Your new customer revenue model should be connected to your customer acquisition plan. Whether that’s online marketing, or a direct sales team, how much do you need to spend each month to attract new customers. If you have an assumption around customer acquisition costs, then you can project how many customers you can expect to get in a month. If you then have an estimate of average order value, then you can project how much in sales you expect to deliver in a month. With an assumption on returns, if that’s applicable to your business model, and you can get down to net sales. And then if you understand your gross margin, then you should be able to get down to gross profit. And gross margin is one of the most important metrics on your P&L. You’ve got to understand your gross profit, your gross margin, that represents the variable profit you make on making $1 of sale.
For some folks, these are really basic concepts, And for some, I’m getting out a little bit ahead of where you are. We’re not going to go to deep into this, but ultimately, you need to be able to understand and visualize the customer journey and go all the way through to what that it looks like in terms of a sale, and then take it down to your gross profit. Because when you do that and you add up all your different models, that’s your sales plan. And that allows you to build your P&L all the way down to EBITDA. And EBITDA is a simple way of thinking about it is, it’s operating income.
And the reason that this gets important is because what we’re trying to really get to here is what’s your cash runway. So if you have positive cashflow, you’re great. When you have positive cash flow, then with respect to your cash runway, you’ve got as long as you keep your cash flow positive, because you just building up your bank balance. It’s when you have a burn rate, it’s when you’re burning cash, and that’s what we’re trying to get to.
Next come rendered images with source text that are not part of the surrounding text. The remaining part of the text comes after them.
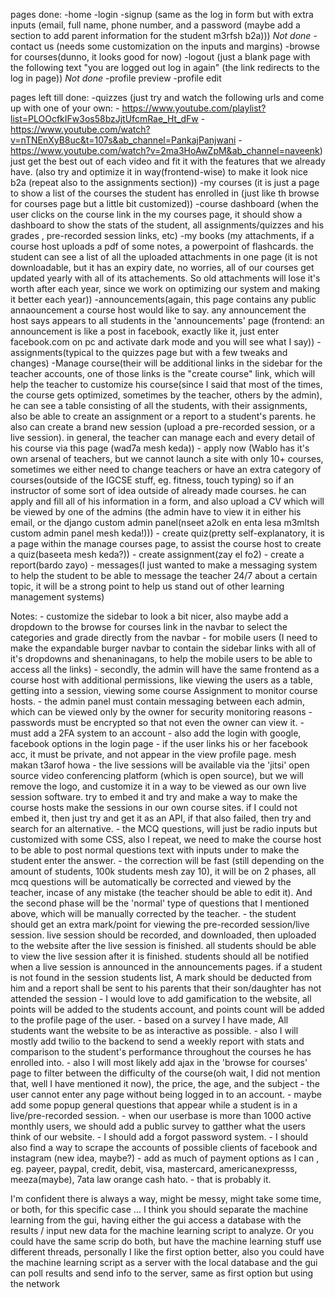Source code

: pages done:
    -home
    -login
    -signup (same as the log in form but with extra inputs (email, full name, phone number, and a password (maybe add a section to add parent information for the student m3rfsh b2a))) *Not done*
    -contact us (needs some customization on the inputs and margins)
    -browse for courses(dunno, it looks good for now)
    -logout (just a blank page with the following text "you are logged out <a>log in again</a>" (the link redirects to the log in page)) *Not done*
    -profile preview
    -profile edit 
 

pages left till done:
    -quizzes (just try and watch the following urls and come up with one of your own:
                    - https://www.youtube.com/playlist?list=PLOOcfkIFw3os58bzJjtUfcmRae_Ht_dFw
                    - https://www.youtube.com/watch?v=nTNEnXyB8uc&t=107s&ab_channel=PankajPanjwani
                    - https://www.youtube.com/watch?v=2ma3HoAwZpM&ab_channel=naveenk)
            just get the best out of each video and fit it with the features that we already have. (also try and optimize it in way(frontend-wise) to make it look nice b2a (repeat also to the assignments section))
    -my courses (it is just a page to show a list of the courses the student has enrolled in (just like th browse for courses page but a little bit customized))
    -course dashboard (when the user clicks on the course link in the my courses page, it should show a dashboard to show the stats of the student, all assignments/quizzes and his grades , pre-recorded session links, etc)
    -my books (my attachments, if a course host uploads a pdf of some notes, a powerpoint of flashcards. the student can see a list of all the uploaded attachments in one page (it is not downloadable, but it has an expiry date, no worries, all of our courses get updated yearly with all of its attachements. So old attachments will lose it's worth after each year, since we work on optimizing our system and making it better each year))
    -announcements(again, this page contains any public annaouncement a course host would like to say. any announcement the host says appears to all students in the 'announcements' page (frontend: an announcement is like a post in facebook, exactly like it, just enter facebook.com on pc and activate dark mode and you will see what I say))
    -assignments(typical to the quizzes page but with a few tweaks and changes)
    -Manage course(their will be additional links in the sidebar for the teacher accounts, one of those links is the "create course" link, which will help the teacher to customize his course(since I said that most of the times, the course gets optimized, sometimes by the teacher, others by the admin), he can see a table consisting of all the students, with their assignments, also be able to create an assignment or a report to a student's parents. he also can create a brand new session (upload a pre-recorded session, or a live session). in general, the teacher can manage each and every detail of his course via this page (wad7a mesh keda))
    - apply now (Wablo has it's own arsenal of teachers, but we cannot launch a site with only 10+ courses, sometimes we either need to change teachers or have an extra category of courses(outside of the IGCSE stuff, eg. fitness, touch typing) so if an instructor of some sort of idea outside of already made courses. he can apply and fill all of his information in a form, and also upload a CV which will be viewed by one of the admins (the admin have to view it in either his email, or the django custom admin panel(nseet a2olk en enta lesa m3mltsh custom admin panel mesh keda!)))
    - create quiz(pretty self-explanatory, it is a page within the manage courses page, to assist the course host to create a quiz(baseeta mesh keda?))
    - create assignment(zay el fo2)
    - create a report(bardo zayo)
    - messages(I just wanted to make a messaging system to help the student to be able to message the teacher 24/7 about a certain topic, it will be a strong point to help us stand out of other learning management systems)


Notes:
    - customize the sidebar to look a bit nicer, also maybe add a dropdown to the browse for courses link in the navbar to select the categories and grade directly from the navbar
    - for mobile users (I need to make the expandable burger navbar to contain the sidebar links with all of it's dropdowns and shenaninagans, to help the mobile users to be able to access all the links)
    - secondly, the admin will have the same frontend as a course host with additional permissions, like viewing the users as a table, getting into a session, viewing some course Assignment to monitor course hosts.
    - the admin panel must contain messaging between each admin, which can be viewed only by the owner for security monitoring reasons
    - passwords must be encrypted so that not even the owner can view it.
    - must add a 2FA system to an account
    - also add the login with google, facebook options in the login page
    - if the user links his or her facebook acc, it must be private, and not appear in the view profile page. mesh makan t3arof howa
    - the live sessions will be available via the 'jitsi' open source video conferencing platform (which is open source), but we will remove the logo, and customize it in a way to be viewed as our own live session software. try to embed it and try and make a way to make the course hosts make the sessions in our own course sites. if I could not embed it, then just try and get it as an API, if that also failed, then try and search for an alternative.
    - the MCQ questions, will just be radio inputs but customized with some CSS, also I repeat, we need to make the course host to be able to post normal questions text with inputs under to make the student enter the answer.
    - the correction will be fast (still depending on the amount of students, 100k students mesh zay 10), it will be on 2 phases, all mcq questions will be automatically be corrected and viewed by the teacher, incase of any mistake (the teacher should be able to edit it). And the second phase will be the 'normal' type of questions that I mentioned above, which will be manually corrected by the teacher.
    - the student should get an extra mark/point for viewing the pre-recorded session/live session. live session should be recorded, and downloaded, then uploaded to the website after the live session is finished. all students should be able to view the live session after it is finished. students should all be notified when a live session is announced in the announcements pages. if a student is not found in the session students list, A mark should be deducted from him and a report shall be sent to his parents that their son/daughter has not attended the session
    - I would love to add gamification to the website, all points will be added to the students account, and points count will be added to the profile page of the user.
    - based on a survey I have made, All students want the website to be as interactive as possible.
    - also I will mostly add twilio to the backend to send a weekly report with stats and comparison to the student's performance throughout the courses he has enrolled into.
    - also I will most likely add ajax in the 'browse for courses' page to filter between the difficulty of the course(oh wait, I did not mention that, well I have mentioned it now), the price, the age, and the subject 
    - the user cannot enter any page without being logged in to an account.
    - maybe add some popup general questions that appear while a student is in a live/pre-recorded session.
    - when our userbase is more than 1000 active monthly users, we should add a public survey to gatther what the users think of our website.
    - I should add a forgot password system.
    - I should also find a way to scrape the accounts of possible clients of facebook and instagram (new idea, maybe?)
    - add as much of payment options as I can , eg. payeer, paypal, credit, debit, visa, mastercard, americanexpresss, meeza(maybe), 7ata law orange cash hato.
    - that is probably it.




I'm confident there is always a way, might be messy, might take some time, or both, for this specific case ... I think you should separate the machine learning from the gui, having either the gui access a database with the results / input new data for the machine learning script to analyze. Or you could have the same scrip do both, but have the machine learning stuff use different threads, personally I like the first option better, also you could have the machine learning script as a server with the local database and the gui can poll results and send info to the server, same as first option but using the network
What you want to know is, “I have this much money in the bank today. How much cash am I burning every month and how long is it going to last me?” And so, when I go through this, the simplest way to connect the two concepts is to think about my EBITDA, which is my operating profit that I’m projecting for the next 12-18 months. And you should have a 12-18 month projection that you’re always kind of staring at and it’s tied back to the sales plan that you’ve built. And then you’ve got to think about all the things that take up cash that are outside of your income statement.
What do you mean by cash flow that is outside of your P&L?
For instance, if you’re a retailer outside of just your operating income, you may have had to order merchandise to sell months in advance of when it will actually land in your warehouse for sale. You might have to pay for some, or all, of that product before you can start marketing it to your customers. The cash impact of inventory for anyone that produces and purchases products for sale is a real challenge.
If you’re a media company in the ad sales business, good luck trying to get an advertising client to pay in faster than 90 days. You might be waiting three or four months just for the cash from that sale to come back into your bank account. There are all of these things that are separate from your sales plan and your profit plan and your EBITDA that represent cash that you have to lay out, or in the case of accounts receivable, cash that you have to wait for. You need to understand the bridge between your revenue, your sales plan, your gross profit, your EBITDA, and then the cashflow, because your success is going to depend on cash flow, and your runway, and your burn.